The presidential election is over. The Supreme Court has ruled. The Affordable Care Act (ACA) is here to stay. For practices, that means preparing for the many provisions and new regulations that haven’t yet taken effect. Those likely to hold the most immediate impact include:
- Operating Rules. The transition to 5010 essentially marked the first in a series of Operating Rules that promise to standardize and simplify electronic healthcare transactions over the next few years. Starting January 1, 2013, the ACA Eligibility and Claim Status Operating Rules will mandate standardized payer responses to information requests. These rules should help decrease the number of claims denials practices receive because of erroneous eligibility information.
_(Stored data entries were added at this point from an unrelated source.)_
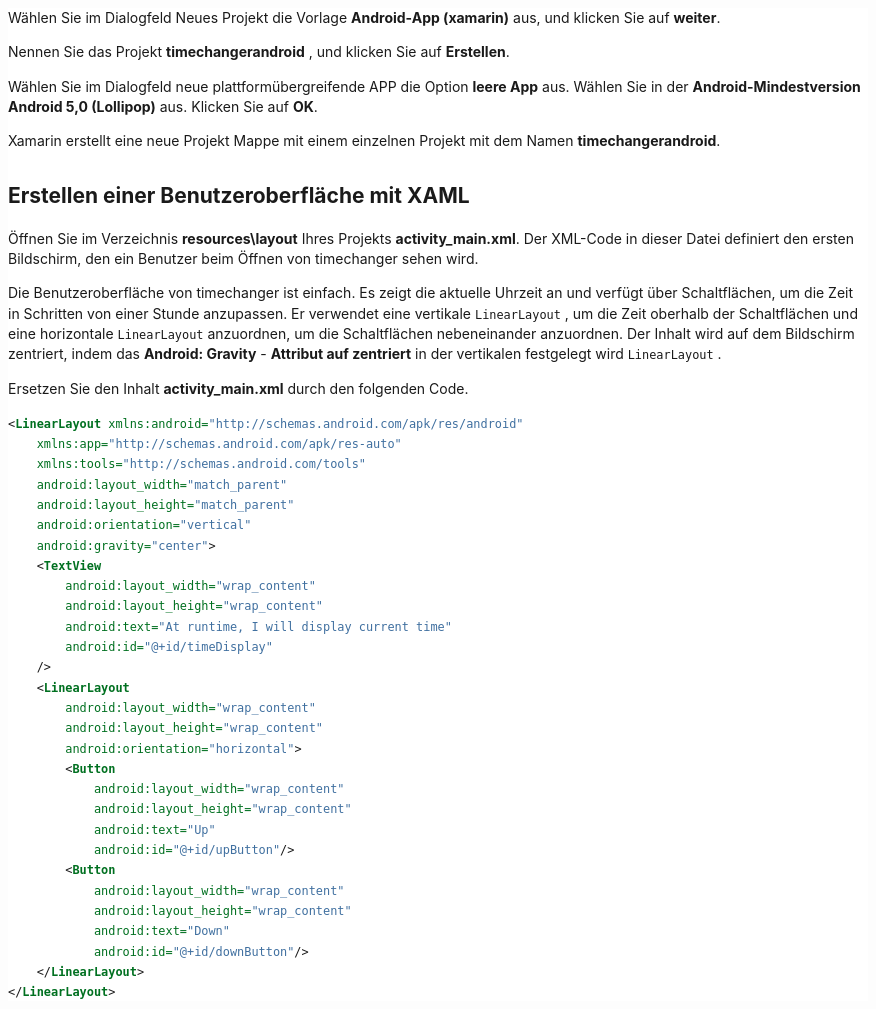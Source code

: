 Wählen Sie im Dialogfeld Neues Projekt die Vorlage **Android-App (xamarin)** aus, und klicken Sie auf **weiter**.

Nennen Sie das Projekt **timechangerandroid** , und klicken Sie auf **Erstellen**.

Wählen Sie im Dialogfeld neue plattformübergreifende APP die Option **leere App** aus. Wählen Sie in der **Android-Mindestversion** **Android 5,0 (Lollipop)** aus. Klicken Sie auf **OK**.

Xamarin erstellt eine neue Projekt Mappe mit einem einzelnen Projekt mit dem Namen **timechangerandroid**.

## <a name="create-a-ui-with-xaml"></a>Erstellen einer Benutzeroberfläche mit XAML

Öffnen Sie im Verzeichnis **resources\layout** Ihres Projekts **activity_main.xml**. Der XML-Code in dieser Datei definiert den ersten Bildschirm, den ein Benutzer beim Öffnen von timechanger sehen wird.

Die Benutzeroberfläche von timechanger ist einfach. Es zeigt die aktuelle Uhrzeit an und verfügt über Schaltflächen, um die Zeit in Schritten von einer Stunde anzupassen. Er verwendet eine vertikale `LinearLayout` , um die Zeit oberhalb der Schaltflächen und eine horizontale `LinearLayout` anzuordnen, um die Schaltflächen nebeneinander anzuordnen. Der Inhalt wird auf dem Bildschirm zentriert, indem das **Android: Gravity** - **Attribut auf zentriert** in der vertikalen festgelegt wird `LinearLayout` .

Ersetzen Sie den Inhalt **activity_main.xml** durch den folgenden Code.

```xml
<LinearLayout xmlns:android="http://schemas.android.com/apk/res/android"
    xmlns:app="http://schemas.android.com/apk/res-auto"
    xmlns:tools="http://schemas.android.com/tools"
    android:layout_width="match_parent"
    android:layout_height="match_parent"
    android:orientation="vertical"
    android:gravity="center">
    <TextView
        android:layout_width="wrap_content"
        android:layout_height="wrap_content"
        android:text="At runtime, I will display current time"
        android:id="@+id/timeDisplay"
    />
    <LinearLayout
        android:layout_width="wrap_content"
        android:layout_height="wrap_content"
        android:orientation="horizontal">
        <Button
            android:layout_width="wrap_content"
            android:layout_height="wrap_content"
            android:text="Up"
            android:id="@+id/upButton"/>
        <Button
            android:layout_width="wrap_content"
            android:layout_height="wrap_content"
            android:text="Down"
            android:id="@+id/downButton"/>
    </LinearLayout>
</LinearLayout>
```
- Reimbursement reform. Accountable Care Organizations (ACOs) and bundled payments will both become more prominent in the coming months, as payers try to offer incentives for working together and sharing accountability for patient care cost and quality.
- Clinical quality measurement. New and expanded reporting criteria for clinical quality measures (CQMs) will take effect in 2014. Practices should start to consider the role that clinical analytics tools can play in helping to accurately and efficiently report CQMs for their patient populations
- Health plan exchanges. Also starting in 2014, individuals and small businesses will be able to purchase insurance directly through insurance exchanges. To make it easier to compare the different levels of coverage available, insurance plans will be placed into tiers such as bronze, silver, gold and platinum. Practices should become familiar with both the exchanges and their products—what they are, what they involve, and how they are accredited.
The ACA is moving forward. For reference, you may want to check out an ACA timeline on the U.S. Department of Health and Human Services website.